Building Governments on Different Levels

Published: 19 February 2015
There is considerably more to building coalitions than simple arithmetic, explains Bettina Petersohn. Prospective prime ministers may have an eye on strategy as much as stability and they would do well to consider the impact of post-election deal making in the devolved assemblies.
There is a widely-held view that single majority governments are the norm for the UK. The outcome of the 2010 elections and the resulting coalition government are treated as an accident to be rectified the next time. However, the rise of new parties and the different party systems in the devolved territories reduces the chance of a single party winning a majority of seats - and coalition governments become more likely even in the UK. Contrast this with countries where PR is used for parliamentary elections and where coalition governments are common. Experiences from these countries shed some light on why parties form coalitions, with whom are they more likely to govern together, and how it matters for the stability of governments.
One way to distinguish different types of coalitions is to look at the size of the majority the cabinet can control in parliament. If we assume that parties are interested in getting into office and exercising as much power as possible, it makes sense to include the fewest number of parties possible to secure a majority in parliament. This approach is called a minimal winning coalition. The more parties included in government, the fewer cabinet posts for each one and the less power is available to pursue the parties’ goals.
However, arithmetic is only part of the story, policy positions and whether the party leans to the left or right of centre are also a factor. For example, the Greens in Germany are closer to the Social Democrats (SPD) than to the Christian Democrats (CDU). Coalitions between Social Democrats and Greens operated between 1998 and 2005 at the federal level, and several times in a majority of Lander. Although prominent members within the CDU and the Greens have repeatedly advocated in favour of a so called 'black-green' coalition between the two parties, it has been used predominantly for local councils and only exceptionally at the Lander level.

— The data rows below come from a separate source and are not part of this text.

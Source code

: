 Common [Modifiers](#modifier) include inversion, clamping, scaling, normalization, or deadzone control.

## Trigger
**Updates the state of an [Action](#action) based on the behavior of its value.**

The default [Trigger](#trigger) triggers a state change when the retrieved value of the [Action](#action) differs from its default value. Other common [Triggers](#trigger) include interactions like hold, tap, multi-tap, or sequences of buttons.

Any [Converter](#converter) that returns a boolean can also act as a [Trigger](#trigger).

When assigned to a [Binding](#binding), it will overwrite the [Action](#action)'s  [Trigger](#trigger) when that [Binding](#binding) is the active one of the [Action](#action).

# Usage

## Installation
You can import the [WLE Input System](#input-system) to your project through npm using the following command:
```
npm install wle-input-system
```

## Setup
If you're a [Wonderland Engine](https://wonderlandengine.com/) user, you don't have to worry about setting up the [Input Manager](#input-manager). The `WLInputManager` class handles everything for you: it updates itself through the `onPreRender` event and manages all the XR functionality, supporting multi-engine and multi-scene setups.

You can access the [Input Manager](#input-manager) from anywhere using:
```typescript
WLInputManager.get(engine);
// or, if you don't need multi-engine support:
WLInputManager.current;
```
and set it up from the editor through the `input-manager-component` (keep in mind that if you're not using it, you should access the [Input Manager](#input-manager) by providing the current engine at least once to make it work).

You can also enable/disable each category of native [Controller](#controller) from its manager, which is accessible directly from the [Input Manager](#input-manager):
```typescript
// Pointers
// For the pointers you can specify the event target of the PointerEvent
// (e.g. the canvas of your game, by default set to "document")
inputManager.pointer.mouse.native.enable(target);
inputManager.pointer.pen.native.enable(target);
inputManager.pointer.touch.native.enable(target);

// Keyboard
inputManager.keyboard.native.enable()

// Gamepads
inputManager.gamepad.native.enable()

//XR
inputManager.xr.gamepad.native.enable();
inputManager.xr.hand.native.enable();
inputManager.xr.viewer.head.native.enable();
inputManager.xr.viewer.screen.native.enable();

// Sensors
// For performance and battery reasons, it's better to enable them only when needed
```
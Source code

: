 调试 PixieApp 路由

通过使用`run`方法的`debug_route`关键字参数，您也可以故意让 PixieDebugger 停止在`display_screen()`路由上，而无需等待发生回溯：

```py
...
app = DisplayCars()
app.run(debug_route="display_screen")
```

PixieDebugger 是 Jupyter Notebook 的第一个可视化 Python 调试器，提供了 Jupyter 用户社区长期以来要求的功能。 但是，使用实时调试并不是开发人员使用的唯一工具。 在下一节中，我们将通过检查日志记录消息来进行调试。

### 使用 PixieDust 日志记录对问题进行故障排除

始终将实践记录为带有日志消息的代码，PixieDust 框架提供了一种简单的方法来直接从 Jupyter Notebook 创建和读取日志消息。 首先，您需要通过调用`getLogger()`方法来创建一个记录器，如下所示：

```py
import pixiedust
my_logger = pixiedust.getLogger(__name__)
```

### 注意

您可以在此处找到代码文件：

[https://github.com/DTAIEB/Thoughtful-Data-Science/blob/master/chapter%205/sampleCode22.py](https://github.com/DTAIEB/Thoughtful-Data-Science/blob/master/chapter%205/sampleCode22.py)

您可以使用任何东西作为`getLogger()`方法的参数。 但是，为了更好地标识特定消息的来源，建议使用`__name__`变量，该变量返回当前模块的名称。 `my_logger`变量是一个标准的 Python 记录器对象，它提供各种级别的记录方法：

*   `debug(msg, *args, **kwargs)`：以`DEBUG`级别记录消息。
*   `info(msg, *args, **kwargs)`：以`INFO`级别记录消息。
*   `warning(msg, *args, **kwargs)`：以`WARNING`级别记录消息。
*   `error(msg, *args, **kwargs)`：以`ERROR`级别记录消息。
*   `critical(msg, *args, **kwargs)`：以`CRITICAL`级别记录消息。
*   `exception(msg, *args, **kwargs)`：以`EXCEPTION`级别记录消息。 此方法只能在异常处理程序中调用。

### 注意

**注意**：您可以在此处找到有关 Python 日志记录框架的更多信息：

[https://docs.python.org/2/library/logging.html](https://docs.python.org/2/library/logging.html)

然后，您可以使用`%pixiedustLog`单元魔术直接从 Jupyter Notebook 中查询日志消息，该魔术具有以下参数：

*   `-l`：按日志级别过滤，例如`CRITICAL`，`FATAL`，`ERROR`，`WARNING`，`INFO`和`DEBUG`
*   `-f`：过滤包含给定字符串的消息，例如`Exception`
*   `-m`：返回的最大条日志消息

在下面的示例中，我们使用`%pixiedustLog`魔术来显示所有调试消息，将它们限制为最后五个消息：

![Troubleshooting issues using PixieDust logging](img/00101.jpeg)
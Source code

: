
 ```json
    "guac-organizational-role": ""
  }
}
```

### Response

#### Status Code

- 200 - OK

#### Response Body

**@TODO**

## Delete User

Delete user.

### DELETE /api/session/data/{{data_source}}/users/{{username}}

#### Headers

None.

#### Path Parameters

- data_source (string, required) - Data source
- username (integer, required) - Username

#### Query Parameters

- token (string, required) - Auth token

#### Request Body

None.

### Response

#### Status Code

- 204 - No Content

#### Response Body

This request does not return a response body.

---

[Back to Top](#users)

Political strategy also affects the choice of governing partners. Having ruled out and an alliance with the German socialist party Die Linke, the Social Democrats became the junior partner in a grand coalition with the Christian Democracts after the federal election of 2013. This is despite the fact that a left coalition of SPD, Greens and Linke had a majority in parliament in which the SPD could have nominated the Chancellor. This approach would seem to contradict the minimal winning coalition concept.
When looking at coalitions in different countries over time, we find numerous examples where more parties than necessary participated in government - so called oversized coalitions. They have been formed in the context of exceptional circumstances, for example Churchill’s war time cabinet, or when the political system is regarded to be under threat from anti-system parties. If governments wish to change constitutional legislation and a broader consensus is required to pass these changes, it might also be easier to achieve these changes with an oversized coalition.
Furthermore, oversized coalitions might fit with the political culture of a country or serve to accomodate different linguistic or cultural groups. The consensual style typical in Switzerland is reflected in an all-time Grand coalition with the four major parties participating in government throughout the decades since the Second World War (interrupted only between 1955-1959). The linguistic division in Belgium finds expression in coalitions that unite the sister parties from the two linguistic groups - so if Francophone Socialists participate, the Flemish Socialists do as well - leading to oversized coalitions. With the UK’s rather adversarial political culture, such grand or oversized coalitions seem unlikely in the UK even though some may think that planned constitutional changes would benefit from a broader consensus.
Minority cabinets, usually comprising the largest party in parliament (either alone or with other parties) requires negotiating opposition support for each bill. We speak of a tolerated minority government if one of the opposition parties agrees to lend its support on a more stable basis. Again, political culture and the procedure by which governments are instituted have an impact on the likelihood of minority cabinets. In Germany, for example, a cabinet has to be instituted by a majority vote in parliament making minority cabinets less likely than in the UK where such a vote is not required. Minority cabinets have formed almost 30% of all coalitions in western democracies since the Second World War. They are still regarded to be the most problematic form of government in terms of stability or success in achieving majorities for legislative initiatives. 
In countries divided by languages or national identities, nationalist parties supporting a minority government might use that position to make demands for more autonomy. The idea of the SNP supporting a minority Labour government in London has raised concerns about the potential consequences. Research about Spain however has shown that regional nationalist parties supporting minority government at the centre have contributed to its success if the nationalist party is in need for support at the devolved level because it cannot command a majority in the region. Support for the minority government at the centre can then be exchanged for support at the regional level if both parties make effective use of the opportunities that multilevel politics offer. In the UK context that means: a Labour minority government in London supported by the SNP will be more successful if the SNP needs the support of Scottish Labour to govern in Scotland. As long as the SNP governs alone in Scotland, however, a deal in London is less likely to deliver stability.